Task goal »
Each entry must appear in the answer exactly as given.
-- Dataset content follows --
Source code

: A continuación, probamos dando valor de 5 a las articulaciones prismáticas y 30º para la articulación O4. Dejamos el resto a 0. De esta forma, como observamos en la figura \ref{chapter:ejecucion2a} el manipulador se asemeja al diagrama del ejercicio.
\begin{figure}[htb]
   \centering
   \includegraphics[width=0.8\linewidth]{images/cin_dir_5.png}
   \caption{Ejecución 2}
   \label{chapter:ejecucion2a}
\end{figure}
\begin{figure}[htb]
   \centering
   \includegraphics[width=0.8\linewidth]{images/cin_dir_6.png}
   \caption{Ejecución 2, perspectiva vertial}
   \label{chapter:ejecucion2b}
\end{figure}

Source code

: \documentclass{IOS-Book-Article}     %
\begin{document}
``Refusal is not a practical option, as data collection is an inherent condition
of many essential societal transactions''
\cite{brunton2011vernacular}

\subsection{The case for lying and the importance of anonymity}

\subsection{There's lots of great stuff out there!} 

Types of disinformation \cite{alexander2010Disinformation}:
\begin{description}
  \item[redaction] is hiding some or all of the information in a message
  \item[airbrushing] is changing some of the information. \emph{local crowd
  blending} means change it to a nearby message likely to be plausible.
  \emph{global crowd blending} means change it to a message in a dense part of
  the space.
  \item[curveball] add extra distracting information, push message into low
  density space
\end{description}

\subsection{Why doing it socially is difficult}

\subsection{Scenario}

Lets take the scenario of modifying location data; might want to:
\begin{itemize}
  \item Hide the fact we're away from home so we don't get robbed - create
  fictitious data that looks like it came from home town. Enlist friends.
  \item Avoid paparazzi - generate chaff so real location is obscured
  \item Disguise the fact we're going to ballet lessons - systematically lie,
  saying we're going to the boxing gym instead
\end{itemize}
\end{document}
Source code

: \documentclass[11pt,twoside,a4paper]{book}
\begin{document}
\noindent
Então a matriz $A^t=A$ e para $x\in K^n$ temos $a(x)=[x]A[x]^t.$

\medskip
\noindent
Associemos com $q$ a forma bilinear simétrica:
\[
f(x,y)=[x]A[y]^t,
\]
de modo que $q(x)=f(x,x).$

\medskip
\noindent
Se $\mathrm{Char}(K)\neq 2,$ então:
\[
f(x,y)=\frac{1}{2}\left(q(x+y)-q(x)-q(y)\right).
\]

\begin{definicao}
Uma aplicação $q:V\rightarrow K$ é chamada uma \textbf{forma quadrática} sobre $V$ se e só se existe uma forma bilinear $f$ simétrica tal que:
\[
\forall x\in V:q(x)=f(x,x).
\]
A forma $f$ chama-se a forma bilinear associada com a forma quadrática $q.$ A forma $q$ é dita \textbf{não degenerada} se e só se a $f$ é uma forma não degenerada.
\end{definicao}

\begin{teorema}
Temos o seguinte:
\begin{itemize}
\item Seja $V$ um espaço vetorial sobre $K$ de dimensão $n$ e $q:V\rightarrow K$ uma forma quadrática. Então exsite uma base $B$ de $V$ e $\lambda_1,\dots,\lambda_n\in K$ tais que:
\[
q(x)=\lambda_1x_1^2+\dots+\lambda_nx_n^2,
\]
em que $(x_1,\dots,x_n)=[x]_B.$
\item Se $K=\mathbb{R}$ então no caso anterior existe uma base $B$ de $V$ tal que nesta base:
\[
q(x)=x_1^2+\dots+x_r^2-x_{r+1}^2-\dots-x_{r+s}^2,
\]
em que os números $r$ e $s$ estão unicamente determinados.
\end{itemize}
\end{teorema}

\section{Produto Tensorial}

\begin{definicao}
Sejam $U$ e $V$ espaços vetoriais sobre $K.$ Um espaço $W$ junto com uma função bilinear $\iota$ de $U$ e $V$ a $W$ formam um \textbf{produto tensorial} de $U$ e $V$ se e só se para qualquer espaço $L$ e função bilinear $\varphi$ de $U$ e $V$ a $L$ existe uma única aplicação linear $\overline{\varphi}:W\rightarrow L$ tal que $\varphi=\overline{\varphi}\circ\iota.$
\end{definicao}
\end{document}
-- Dataset content concluded --
Response to the exercise »
Source code

: A continuación, probamos dando valor de 5 a las articulaciones prismáticas y 30º para la articulación O4. Dejamos el resto a 0. De esta forma, como observamos en la figura \ref{chapter:ejecucion2a} el manipulador se asemeja al diagrama del ejercicio.
\begin{figure}[htb]
   \centering
   \includegraphics[width=0.8\linewidth]{images/cin_dir_5.png}
   \caption{Ejecución 2}
   \label{chapter:ejecucion2a}
\end{figure}
\begin{figure}[htb]
   \centering
   \includegraphics[width=0.8\linewidth]{images/cin_dir_6.png}
   \caption{Ejecución 2, perspectiva vertial}
   \label{chapter:ejecucion2b}
\end{figure}

Source code

: \documentclass{IOS-Book-Article}     %
\begin{document}
``Refusal is not a practical option, as data collection is an inherent condition
of many essential societal transactions''
\cite{brunton2011vernacular}

\subsection{The case for lying and the importance of anonymity}

\subsection{There's lots of great stuff out there!} 

Types of disinformation \cite{alexander2010Disinformation}:
\begin{description}
  \item[redaction] is hiding some or all of the information in a message
  \item[airbrushing] is changing some of the information. \emph{local crowd
  blending} means change it to a nearby message likely to be plausible.
  \emph{global crowd blending} means change it to a message in a dense part of
  the space.
  \item[curveball] add extra distracting information, push message into low
  density space
\end{description}

\subsection{Why doing it socially is difficult}

\subsection{Scenario}

Lets take the scenario of modifying location data; might want to:
\begin{itemize}
  \item Hide the fact we're away from home so we don't get robbed - create
  fictitious data that looks like it came from home town. Enlist friends.
  \item Avoid paparazzi - generate chaff so real location is obscured
  \item Disguise the fact we're going to ballet lessons - systematically lie,
  saying we're going to the boxing gym instead
\end{itemize}
\end{document}
Source code

: \documentclass[11pt,twoside,a4paper]{book}
\begin{document}
\noindent
Então a matriz $A^t=A$ e para $x\in K^n$ temos $a(x)=[x]A[x]^t.$

\medskip
\noindent
Associemos com $q$ a forma bilinear simétrica:
\[
f(x,y)=[x]A[y]^t,
\]
de modo que $q(x)=f(x,x).$

\medskip
\noindent
Se $\mathrm{Char}(K)\neq 2,$ então:
\[
f(x,y)=\frac{1}{2}\left(q(x+y)-q(x)-q(y)\right).
\]

\begin{definicao}
Uma aplicação $q:V\rightarrow K$ é chamada uma \textbf{forma quadrática} sobre $V$ se e só se existe uma forma bilinear $f$ simétrica tal que:
\[
\forall x\in V:q(x)=f(x,x).
\]
A forma $f$ chama-se a forma bilinear associada com a forma quadrática $q.$ A forma $q$ é dita \textbf{não degenerada} se e só se a $f$ é uma forma não degenerada.
\end{definicao}

\begin{teorema}
Temos o seguinte:
\begin{itemize}
\item Seja $V$ um espaço vetorial sobre $K$ de dimensão $n$ e $q:V\rightarrow K$ uma forma quadrática. Então exsite uma base $B$ de $V$ e $\lambda_1,\dots,\lambda_n\in K$ tais que:
\[
q(x)=\lambda_1x_1^2+\dots+\lambda_nx_n^2,
\]
em que $(x_1,\dots,x_n)=[x]_B.$
\item Se $K=\mathbb{R}$ então no caso anterior existe uma base $B$ de $V$ tal que nesta base:
\[
q(x)=x_1^2+\dots+x_r^2-x_{r+1}^2-\dots-x_{r+s}^2,
\]
em que os números $r$ e $s$ estão unicamente determinados.
\end{itemize}
\end{teorema}

\section{Produto Tensorial}

\begin{definicao}
Sejam $U$ e $V$ espaços vetoriais sobre $K.$ Um espaço $W$ junto com uma função bilinear $\iota$ de $U$ e $V$ a $W$ formam um \textbf{produto tensorial} de $U$ e $V$ se e só se para qualquer espaço $L$ e função bilinear $\varphi$ de $U$ e $V$ a $L$ existe uma única aplicação linear $\overline{\varphi}:W\rightarrow L$ tal que $\varphi=\overline{\varphi}\circ\iota.$
\end{definicao}
\end{document}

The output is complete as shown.